Renée van Dongen, professionally known as Charlie Dée (born 1977), is a Dutch singer-songwriter from Rotterdam. She won De Grote Prijs van Nederland in 2004 and released her debut album Where Do Girls Come From in 2006 and a year later Love Your Life followed. "Ten Thousand Times" (a digitally released single) is a duet with Huub van der Lubbe, lead singer of De Dijk. Charlie Dée can also be heard on a balladeer's second album Where Are You, Bambi Woods? (2008).

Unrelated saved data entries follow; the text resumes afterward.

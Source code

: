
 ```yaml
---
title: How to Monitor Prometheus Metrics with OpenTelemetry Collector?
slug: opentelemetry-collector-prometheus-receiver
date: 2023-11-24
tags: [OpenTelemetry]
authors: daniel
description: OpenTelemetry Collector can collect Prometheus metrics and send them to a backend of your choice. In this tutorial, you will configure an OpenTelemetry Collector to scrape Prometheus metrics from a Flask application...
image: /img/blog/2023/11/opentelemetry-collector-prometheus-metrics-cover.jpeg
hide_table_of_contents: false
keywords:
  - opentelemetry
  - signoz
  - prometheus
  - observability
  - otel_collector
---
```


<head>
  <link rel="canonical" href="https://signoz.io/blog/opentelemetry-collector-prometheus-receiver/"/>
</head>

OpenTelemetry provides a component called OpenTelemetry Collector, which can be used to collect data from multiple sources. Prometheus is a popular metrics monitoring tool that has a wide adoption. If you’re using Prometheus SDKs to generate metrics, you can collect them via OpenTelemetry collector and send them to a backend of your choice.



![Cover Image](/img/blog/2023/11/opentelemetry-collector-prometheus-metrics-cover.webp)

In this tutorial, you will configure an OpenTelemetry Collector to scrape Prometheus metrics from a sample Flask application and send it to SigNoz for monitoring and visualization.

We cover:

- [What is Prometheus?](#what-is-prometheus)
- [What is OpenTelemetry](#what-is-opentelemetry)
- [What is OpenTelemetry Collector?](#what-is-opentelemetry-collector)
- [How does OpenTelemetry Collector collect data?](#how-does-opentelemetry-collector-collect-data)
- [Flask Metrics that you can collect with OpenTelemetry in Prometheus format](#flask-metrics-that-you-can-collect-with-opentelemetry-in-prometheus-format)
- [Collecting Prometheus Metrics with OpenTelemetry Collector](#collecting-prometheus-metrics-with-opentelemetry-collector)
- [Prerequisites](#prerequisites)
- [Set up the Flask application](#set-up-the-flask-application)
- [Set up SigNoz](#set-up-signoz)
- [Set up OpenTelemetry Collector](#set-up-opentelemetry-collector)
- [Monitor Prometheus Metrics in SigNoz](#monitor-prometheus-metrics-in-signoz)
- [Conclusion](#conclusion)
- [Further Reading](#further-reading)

In the summer of 2008 she did a small Joni Mitchell tribute tour.

==Discography==
=== Albums ===

- Where Do Girls Come From (2006)
- Love Your Life (2007)
- A Tribute to Joni Mitchell (2009)
- Husbands and Wives (2010)

===Singles===

- Hello Hello (2006)
- One Way Ticket (2006)
- If I Ever Knew (2006)
- I Know (2007)
- Love Your Life (2007)
- Ten Thousand Times (2008) [Charlie Dée & Huub van der Lubbe]
- Have It All (2009)
- Have It All (DJ Tiësto Remix) (2011)

===EP's===
- A Tribute To Joni EP (2008)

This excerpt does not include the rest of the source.